Section 10112.26 is added to the Insurance Code, to read:

10112.26.  

(a) A health insurer that issues, sells, renews, or offers a specialized health insurance policy covering dental services shall, no later than September 30, 2015, and each year thereafter, file a report, which shall be known as the MLR annual report, with the department that is organized by market and product type and contains the same information required in the 2013 federal Medical Loss Ratio (MLR) Annual Reporting Form (CMS-10418).

(b) The MLR reporting year shall be for the calendar year during which dental coverage is provided by the plan. All terms used in the MLR annual report shall have the same meaning as used in the federal Public Health Service Act (42 U.S.C. Sec. 300gg-18) and Part 158 (commencing with 158.101) of Title 45 of the Code of Federal Regulations.

(c) If the commissioner decides to conduct an examination, as described in Section 730, because the commissioner finds it necessary to verify the health insurer’s representations in the MLR annual report, the department shall provide the health insurer with a notification 30 days before the commencement of the examination.

(d) The health insurer shall have 30 days from the date of notification to electronically submit to the department all requested records, books, and papers specified in subdivision (a) of Section 733. The commissioner may extend the time for a health insurer to comply with this subdivision upon a finding of good cause.

(e) The department shall make available to the public all of the data provided to the department pursuant to this section.

(f) This section does not apply to an insurance policy issued, sold, renewed, or offered for health care services or coverage provided in the Medi-Cal program (Chapter 7 (commencing with Section 14000) of Part 3 of Division 9 of the Welfare and Institutions Code), the Healthy Families Program (Part 6.2 (commencing with Section 12693) of Division 2 of the Insurance Code), the Access for Infants and Mothers Program (Part 6.3 (commencing with Section 12695) of Division 2 of the Insurance Code), the California Major Risk Medical Insurance Program (Part 6.5 (commencing with Section 12700) of Division 2 of the Insurance Code), or the Federal Temporary High Risk Insurance Pool (Part 6.6 (commencing with Section 12739.5) of Division 2 of the Insurance Code), to the extent consistent with the federal Patient Protection and Affordable Care Act (Public Law 111-148).

(g) This section shall not apply to disability insurance for covered benefits in the single specialized area of dental-only health care that pays benefits on a fixed benefit, cash payment only basis.

(h) It is the intent of the Legislature that the data reported pursuant to this section be considered by the Legislature in adopting a medical loss ratio standard for specialized health insurance policies that cover dental services that would take effect no later than January 1, 2018.
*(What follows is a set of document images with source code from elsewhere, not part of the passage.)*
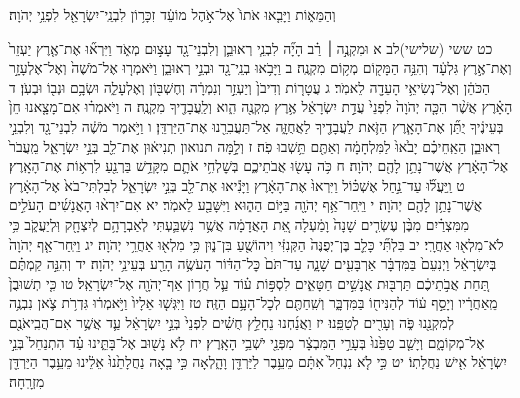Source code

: \documentclass[twoside, openany, parskip=half, 11pt]{book}
\begin{document}
וְהַמֵּא֑וֹת וַיָּבִ֤אוּ אֹתוֹ֙ אֶל־אֹ֣הֶל מוֹעֵ֔ד זִכָּר֥וֹן לִבְנֵֽי־יִשְׂרָאֵ֖ל לִפְנֵ֥י יְהֹוָה׃

כט ששי (שלישי)לב א וּמִקְנֶ֣ה ׀ רַ֗ב הָיָ֞ה לִבְנֵ֧י רְאוּבֵ֛ן וְלִבְנֵי־גָ֖ד עָצ֣וּם מְאֹ֑ד וַיִּרְא֞וּ אֶת־אֶ֤רֶץ יַעְזֵר֙ וְאֶת־אֶ֣רֶץ גִּלְעָ֔ד וְהִנֵּ֥ה הַמָּק֖וֹם מְק֥וֹם מִקְנֶֽה׃ ב וַיָּבֹ֥אוּ בְנֵֽי־גָ֖ד וּבְנֵ֣י רְאוּבֵ֑ן וַיֹּאמְר֤וּ אֶל־מֹשֶׁה֙ וְאֶל־אֶלְעָזָ֣ר הַכֹּהֵ֔ן וְאֶל־נְשִׂיאֵ֥י הָעֵדָ֖ה לֵאמֹֽר׃ ג עֲטָר֤וֹת וְדִיבֹן֙ וְיַעְזֵ֣ר וְנִמְרָ֔ה וְחֶשְׁבּ֖וֹן וְאֶלְעָלֵ֑ה וּשְׂבָ֥ם וּנְב֖וֹ וּבְעֹֽן׃ ד הָאָ֗רֶץ אֲשֶׁ֨ר הִכָּ֤ה יְהֹוָה֙ לִפְנֵי֙ עֲדַ֣ת יִשְׂרָאֵ֔ל אֶ֥רֶץ מִקְנֶ֖ה הִ֑וא וְלַֽעֲבָדֶ֖יךָ מִקְנֶֽה׃
ה וַיֹּאמְר֗וּ אִם־מָצָ֤אנוּ חֵן֙ בְּעֵינֶ֔יךָ יֻתַּ֞ן אֶת־הָאָ֧רֶץ הַזֹּ֛את לַעֲבָדֶ֖יךָ לַאֲחֻזָּ֑ה אַל־תַּעֲבִרֵ֖נוּ אֶת־הַיַּרְדֵּֽן׃ ו וַיֹּ֣אמֶר מֹשֶׁ֔ה לִבְנֵי־גָ֖ד וְלִבְנֵ֣י רְאוּבֵ֑ן הַאַֽחֵיכֶ֗ם יָבֹ֙אוּ֙ לַמִּלְחָמָ֔ה וְאַתֶּ֖ם תֵּ֥שְׁבוּ פֹֽה׃ ז וְלָ֣מָּה תנואון תְנִיא֔וּן אֶת־לֵ֖ב בְּנֵ֣י יִשְׂרָאֵ֑ל מֵֽעֲבֹר֙ אֶל־הָאָ֔רֶץ אֲשֶׁר־נָתַ֥ן לָהֶ֖ם יְהֹוָה׃ ח כֹּ֥ה עָשׂ֖וּ אֲבֹתֵיכֶ֑ם בְּשׇׁלְחִ֥י אֹתָ֛ם מִקָּדֵ֥שׁ בַּרְנֵ֖עַ לִרְא֥וֹת אֶת־הָאָֽרֶץ׃ ט וַֽיַּעֲל֞וּ עַד־נַ֣חַל אֶשְׁכּ֗וֹל וַיִּרְאוּ֙ אֶת־הָאָ֔רֶץ וַיָּנִ֕יאוּ אֶת־לֵ֖ב בְּנֵ֣י יִשְׂרָאֵ֑ל לְבִלְתִּי־בֹא֙ אֶל־הָאָ֔רֶץ אֲשֶׁר־נָתַ֥ן לָהֶ֖ם יְהֹוָה׃ י וַיִּֽחַר־אַ֥ף יְהֹוָ֖ה בַּיּ֣וֹם הַה֑וּא וַיִּשָּׁבַ֖ע לֵאמֹֽר׃ יא אִם־יִרְא֨וּ הָאֲנָשִׁ֜ים הָעֹלִ֣ים מִמִּצְרַ֗יִם מִבֶּ֨ן עֶשְׂרִ֤ים שָׁנָה֙ וָמַ֔עְלָה אֵ֚ת הָאֲדָמָ֔ה אֲשֶׁ֥ר נִשְׁבַּ֛עְתִּי לְאַבְרָהָ֥ם לְיִצְחָ֖ק וּֽלְיַעֲקֹ֑ב כִּ֥י לֹא־מִלְא֖וּ אַחֲרָֽי׃ יב בִּלְתִּ֞י כָּלֵ֤ב בֶּן־יְפֻנֶּה֙ הַקְּנִזִּ֔י וִיהוֹשֻׁ֖עַ בִּן־נ֑וּן כִּ֥י מִלְא֖וּ אַחֲרֵ֥י יְהֹוָה׃ יג וַיִּֽחַר־אַ֤ף יְהֹוָה֙ בְּיִשְׂרָאֵ֔ל וַיְנִעֵם֙ בַּמִּדְבָּ֔ר אַרְבָּעִ֖ים שָׁנָ֑ה עַד־תֹּם֙ כׇּל־הַדּ֔וֹר הָעֹשֶׂ֥ה הָרַ֖ע בְּעֵינֵ֥י יְהֹוָה׃ יד וְהִנֵּ֣ה קַמְתֶּ֗ם תַּ֚חַת אֲבֹ֣תֵיכֶ֔ם תַּרְבּ֖וּת אֲנָשִׁ֣ים חַטָּאִ֑ים לִסְפּ֣וֹת ע֗וֹד עַ֛ל חֲר֥וֹן אַף־יְהֹוָ֖ה אֶל־יִשְׂרָאֵֽל׃ טו כִּ֤י תְשׁוּבֻן֙ מֵֽאַחֲרָ֔יו וְיָסַ֣ף ע֔וֹד לְהַנִּיח֖וֹ בַּמִּדְבָּ֑ר וְשִֽׁחַתֶּ֖ם לְכׇל־הָעָ֥ם הַזֶּֽה׃
טז וַיִּגְּשׁ֤וּ אֵלָיו֙ וַיֹּ֣אמְר֔וּ גִּדְרֹ֥ת צֹ֛אן נִבְנֶ֥ה לְמִקְנֵ֖נוּ פֹּ֑ה וְעָרִ֖ים לְטַפֵּֽנוּ׃ יז וַאֲנַ֜חְנוּ נֵחָלֵ֣ץ חֻשִׁ֗ים לִפְנֵי֙ בְּנֵ֣י יִשְׂרָאֵ֔ל עַ֛ד אֲשֶׁ֥ר אִם־הֲבִֽיאֹנֻ֖ם אֶל־מְקוֹמָ֑ם וְיָשַׁ֤ב טַפֵּ֙נוּ֙ בְּעָרֵ֣י הַמִּבְצָ֔ר מִפְּנֵ֖י יֹשְׁבֵ֥י הָאָֽרֶץ׃ יח לֹ֥א נָשׁ֖וּב אֶל־בָּתֵּ֑ינוּ עַ֗ד הִתְנַחֵל֙ בְּנֵ֣י יִשְׂרָאֵ֔ל אִ֖ישׁ נַחֲלָתֽוֹ׃ יט כִּ֣י לֹ֤א נִנְחַל֙ אִתָּ֔ם מֵעֵ֥בֶר לַיַּרְדֵּ֖ן וָהָ֑לְאָה כִּ֣י בָ֤אָה נַחֲלָתֵ֙נוּ֙ אֵלֵ֔ינוּ מֵעֵ֥בֶר הַיַּרְדֵּ֖ן מִזְרָֽחָה׃
\end{document}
(i) Until January 1, 2018, the department may issue guidance to health insurers of specialized health insurance policies subject to this section regarding compliance with this section. This guidance shall not be subject to the Administrative Procedure Act (Chapter 3.5 (commencing with Section 11340) of Part 1 of Division 3 of Title 2 of the Government Code). Any guidance issued pursuant to this subdivision shall be effective only until the department adopts regulations pursuant to the Administrative Procedure Act. The department shall consult with the Department of Managed Health Care in issuing guidance pursuant to this subdivision.

SEC. 3.  

No reimbursement is required by this act pursuant to Section 6 of Article XIII B of the California Constitution because the only costs that may be incurred by a local agency or school district will be incurred because this act creates a new crime or infraction, eliminates a crime or infraction, or changes the penalty for a crime or infraction, within the meaning of Section 17556 of the Government Code, or changes the definition of a crime within the meaning of Section 6 of Article XIII B of the California Constitution.